At the end of the day, I don’t really care about how much money I make doing this, or how much more I’ll need to pay for health care. I care that Rahm is withholding resources and funding from public schools in attempt to change the landscape of public education in Chicago. Yet his “reforms” are misguided, ineffective, and will jeopardize the future of the teaching profession and therefore the quality of student education in Chicago. The rhetoric being used on both sides is nasty, but I do hear one word being thrown around quite a bit: “respect.” And ultimately, I believe that is what this strike is about. Rahm has made it clear that he does not trust or respect the educators of his city; he came into office and immediately tried to weaken our union, proposed changes to our schools that were illegal, and cultivated a climate of disrespect and hostility.
Picketing and marching downtown has not been a picnic.

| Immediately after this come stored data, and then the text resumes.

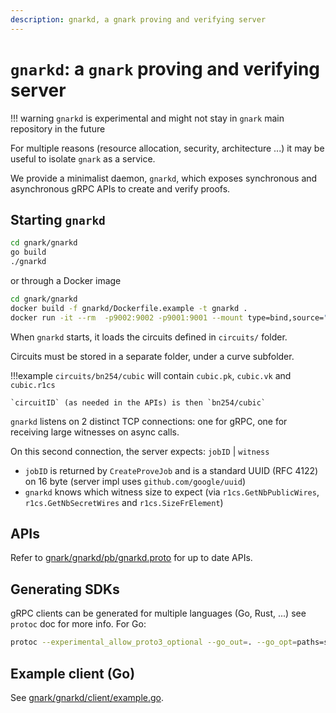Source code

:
 ```yaml
---
description: gnarkd, a gnark proving and verifying server
---
```


# `gnarkd`: a `gnark` proving and verifying server 

!!! warning
    `gnarkd` is experimental and might not stay in `gnark` main repository in the future

For multiple reasons (resource allocation, security, architecture ...) it may be useful to isolate `gnark` as a service.

We provide a minimalist daemon, `gnarkd`, which exposes synchronous and asynchronous gRPC APIs to create and verify proofs. 

## Starting `gnarkd` 

```bash
cd gnark/gnarkd
go build
./gnarkd
```

or through a Docker image

```bash
cd gnark/gnarkd
docker build -f gnarkd/Dockerfile.example -t gnarkd .
docker run -it --rm  -p9002:9002 -p9001:9001 --mount type=bind,source="$(pwd)"/circuits,target=/root/circuits --mount type=bind,source="$(pwd)"/certs,target=/root/certs gnarkd:latest
```

When `gnarkd` starts, it loads the circuits defined in `circuits/` folder.

Circuits must be stored in a separate folder, under a curve subfolder.

!!!example
    `circuits/bn254/cubic` will contain `cubic.pk`, `cubic.vk` and `cubic.r1cs`

    `circuitID` (as needed in the APIs) is then `bn254/cubic` 

`gnarkd` listens on 2 distinct TCP connections: one for gRPC, one for receiving large witnesses on async calls.

On this second connection, the server expects: `jobID` | `witness` 

* `jobID` is returned by `CreateProveJob` and is a standard UUID (RFC 4122) on 16 byte (server impl uses `github.com/google/uuid`)
* `gnarkd` knows which witness size to expect (via `r1cs.GetNbPublicWires`, `r1cs.GetNbSecretWires` and `r1cs.SizeFrElement`)



## APIs

Refer to [gnark/gnarkd/pb/gnarkd.proto]() for up to date APIs.

## Generating SDKs

gRPC clients can be generated for multiple languages (Go, Rust, ...) see `protoc` doc for more info. 
For Go: 

```bash
protoc --experimental_allow_proto3_optional --go_out=. --go_opt=paths=source_relative --go-grpc_out=. --go-grpc_opt=paths=source_relative  pb/gnarkd.proto
```

## Example client (Go)

See [gnark/gnarkd/client/example.go](). 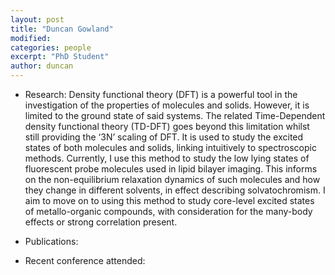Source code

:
 ```yaml
---
layout: post
title: "Duncan Gowland"
modified:
categories: people
excerpt: "PhD Student"
author: duncan
---
```


- Research: Density functional theory (DFT) is a powerful tool in the investigation of the properties of molecules and solids. However, it is limited to the ground state of said systems. The related Time-Dependent density functional theory (TD-DFT) goes beyond this limitation whilst still providing the ‘3N’ scaling of DFT. It is used to study the excited states of both molecules and solids, linking intuitively to spectroscopic methods.
Currently, I use this method to study the low lying states of fluorescent probe molecules used in lipid bilayer imaging. This informs on the non-equilibrium relaxation dynamics of such molecules and how they change in different solvents, in effect describing solvatochromism. I aim to move on to using this method to study core-level excited states of metallo-organic compounds, with consideration for the many-body effects or strong correlation present.


- Publications:


- Recent conference attended:
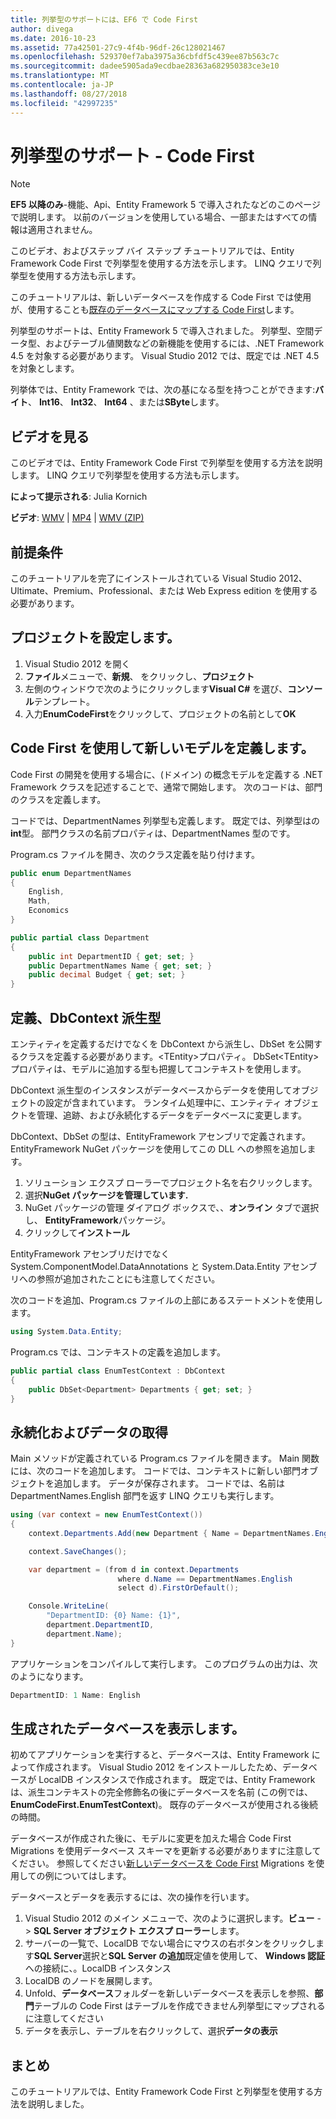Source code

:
 ```yaml
---
title: 列挙型のサポートには、EF6 で Code First
author: divega
ms.date: 2016-10-23
ms.assetid: 77a42501-27c9-4f4b-96df-26c128021467
ms.openlocfilehash: 529370ef7aba3975a36cbfdf5c439ee87b563c7c
ms.sourcegitcommit: dadee5905ada9ecdbae28363a682950383ce3e10
ms.translationtype: MT
ms.contentlocale: ja-JP
ms.lasthandoff: 08/27/2018
ms.locfileid: "42997235"
---
```

# <a name="enum-support---code-first"></a>列挙型のサポート - Code First
> [!NOTE]
> **EF5 以降のみ**-機能、Api、Entity Framework 5 で導入されたなどのこのページで説明します。 以前のバージョンを使用している場合、一部またはすべての情報は適用されません。

このビデオ、およびステップ バイ ステップ チュートリアルでは、Entity Framework Code First で列挙型を使用する方法を示します。 LINQ クエリで列挙型を使用する方法も示します。

このチュートリアルは、新しいデータベースを作成する Code First では使用が、使用することも[既存のデータベースにマップする Code First](~/ef6/modeling/code-first/workflows/existing-database.md)します。

列挙型のサポートは、Entity Framework 5 で導入されました。 列挙型、空間データ型、およびテーブル値関数などの新機能を使用するには、.NET Framework 4.5 を対象する必要があります。 Visual Studio 2012 では、既定では .NET 4.5 を対象とします。

列挙体では、Entity Framework では、次の基になる型を持つことができます:**バイト**、 **Int16**、 **Int32**、 **Int64** 、または**SByte**します。

## <a name="watch-the-video"></a>ビデオを見る
このビデオでは、Entity Framework Code First で列挙型を使用する方法を説明します。 LINQ クエリで列挙型を使用する方法も示します。

**によって提示される**: Julia Kornich

**ビデオ**: [WMV](http://download.microsoft.com/download/A/5/8/A583DEE8-FD5C-47EE-A4E1-966DDF39D1DA/HDI-ITPro-MSDN-winvideo-enumwithcodefirst.wmv) | [MP4](http://download.microsoft.com/download/A/5/8/A583DEE8-FD5C-47EE-A4E1-966DDF39D1DA/HDI-ITPro-MSDN-mp4video-enumwithcodefirst.m4v) | [WMV (ZIP)](http://download.microsoft.com/download/A/5/8/A583DEE8-FD5C-47EE-A4E1-966DDF39D1DA/HDI-ITPro-MSDN-winvideo-enumwithcodefirst.zip)

## <a name="pre-requisites"></a>前提条件

このチュートリアルを完了にインストールされている Visual Studio 2012、Ultimate、Premium、Professional、または Web Express edition を使用する必要があります。

 

## <a name="set-up-the-project"></a>プロジェクトを設定します。

1.  Visual Studio 2012 を開く
2.  **ファイル**メニューで、**新規**、 をクリックし、**プロジェクト**
3.  左側のウィンドウで次のようにクリックします**Visual C\#** を選び、**コンソール**テンプレート。
4.  入力**EnumCodeFirst**をクリックして、プロジェクトの名前として**OK**

## <a name="define-a-new-model-using-code-first"></a>Code First を使用して新しいモデルを定義します。

Code First の開発を使用する場合に、(ドメイン) の概念モデルを定義する .NET Framework クラスを記述することで、通常で開始します。 次のコードは、部門のクラスを定義します。

コードでは、DepartmentNames 列挙型も定義します。 既定では、列挙型はの**int**型。 部門クラスの名前プロパティは、DepartmentNames 型のです。

Program.cs ファイルを開き、次のクラス定義を貼り付けます。

``` csharp
public enum DepartmentNames
{
    English,
    Math,
    Economics
}     

public partial class Department
{
    public int DepartmentID { get; set; }
    public DepartmentNames Name { get; set; }
    public decimal Budget { get; set; }
}
```
 

## <a name="define-the-dbcontext-derived-type"></a>定義、DbContext 派生型

エンティティを定義するだけでなくを DbContext から派生し、DbSet を公開するクラスを定義する必要があります。&lt;TEntity&gt;プロパティ。 DbSet&lt;TEntity&gt;プロパティは、モデルに追加する型も把握してコンテキストを使用します。

DbContext 派生型のインスタンスがデータベースからデータを使用してオブジェクトの設定が含まれています。 ランタイム処理中に、エンティティ オブジェクトを管理、追跡、および永続化するデータをデータベースに変更します。

DbContext、DbSet の型は、EntityFramework アセンブリで定義されます。 EntityFramework NuGet パッケージを使用してこの DLL への参照を追加します。

1.  ソリューション エクスプ ローラーでプロジェクト名を右クリックします。
2.  選択**NuGet パッケージを管理しています.**
3.  NuGet パッケージの管理 ダイアログ ボックスで、、**オンライン** タブで選択し、 **EntityFramework**パッケージ。
4.  クリックして**インストール**

EntityFramework アセンブリだけでなく System.ComponentModel.DataAnnotations と System.Data.Entity アセンブリへの参照が追加されたことにも注意してください。

次のコードを追加、Program.cs ファイルの上部にあるステートメントを使用します。

``` csharp
using System.Data.Entity;
```

Program.cs では、コンテキストの定義を追加します。 

``` csharp
public partial class EnumTestContext : DbContext
{
    public DbSet<Department> Departments { get; set; }
}
```
 

## <a name="persist-and-retrieve-data"></a>永続化およびデータの取得

Main メソッドが定義されている Program.cs ファイルを開きます。 Main 関数には、次のコードを追加します。 コードでは、コンテキストに新しい部門オブジェクトを追加します。 データが保存されます。 コードでは、名前は DepartmentNames.English 部門を返す LINQ クエリも実行します。

``` csharp
using (var context = new EnumTestContext())
{
    context.Departments.Add(new Department { Name = DepartmentNames.English });

    context.SaveChanges();

    var department = (from d in context.Departments
                        where d.Name == DepartmentNames.English
                        select d).FirstOrDefault();

    Console.WriteLine(
        "DepartmentID: {0} Name: {1}",
        department.DepartmentID,  
        department.Name);
}
```

アプリケーションをコンパイルして実行します。 このプログラムの出力は、次のようになります。

``` csharp
DepartmentID: 1 Name: English
```
 

## <a name="view-the-generated-database"></a>生成されたデータベースを表示します。

初めてアプリケーションを実行すると、データベースは、Entity Framework によって作成されます。 Visual Studio 2012 をインストールしたため、データベースが LocalDB インスタンスで作成されます。 既定では、Entity Framework は、派生コンテキストの完全修飾名の後にデータベースを名前 (この例では、 **EnumCodeFirst.EnumTestContext**)。 既存のデータベースが使用される後続の時間。  

データベースが作成された後に、モデルに変更を加えた場合 Code First Migrations を使用データベース スキーマを更新する必要がありますに注意してください。 参照してください[新しいデータベースを Code First](~/ef6/modeling/code-first/workflows/new-database.md) Migrations を使用しての例についてはします。

データベースとデータを表示するには、次の操作を行います。

1.  Visual Studio 2012 のメイン メニューで、次のように選択します。**ビュー**  - &gt; **SQL Server オブジェクト エクスプ ローラー**します。
2.  サーバーの一覧で、LocalDB でない場合にマウスの右ボタンをクリックします**SQL Server**選択と**SQL Server の追加**既定値を使用して、 **Windows 認証**への接続に、。LocalDB インスタンス
3.  LocalDB のノードを展開します。
4.  Unfold、**データベース**フォルダーを新しいデータベースを表示しを参照、**部門**テーブルの Code First はテーブルを作成できません列挙型にマップされるに注意してください
5.  データを表示し、テーブルを右クリックして、選択**データの表示**

## <a name="summary"></a>まとめ

このチュートリアルでは、Entity Framework Code First と列挙型を使用する方法を説明しました。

We’d rather be in the classroom with our students. We’ve gotten a lot of support from policemen, firefighters, and other city workers as they drive by our picket lines and honk. We’ve gotten a lot of support from parents, honking as they are driving their children to alternative child-care arrangements, honking as they drop their kids off at charter schools, which are currently in session. I woke up this morning to cheers and honks outside my window in support of the teachers picketing outside my neighborhood elementary school. We are not cheering being out of work and away from our students, but we are encouraged that the City of Chicago generally supports us and believes that we are doing the right thing for their children.
Reader submission by L.K.
Opinions expressed in our editorials belong solely to the author and do not represent the views of Feminspire or its staff as a whole. The opinions expressed above are those of the author and do not reflect those of the CTU.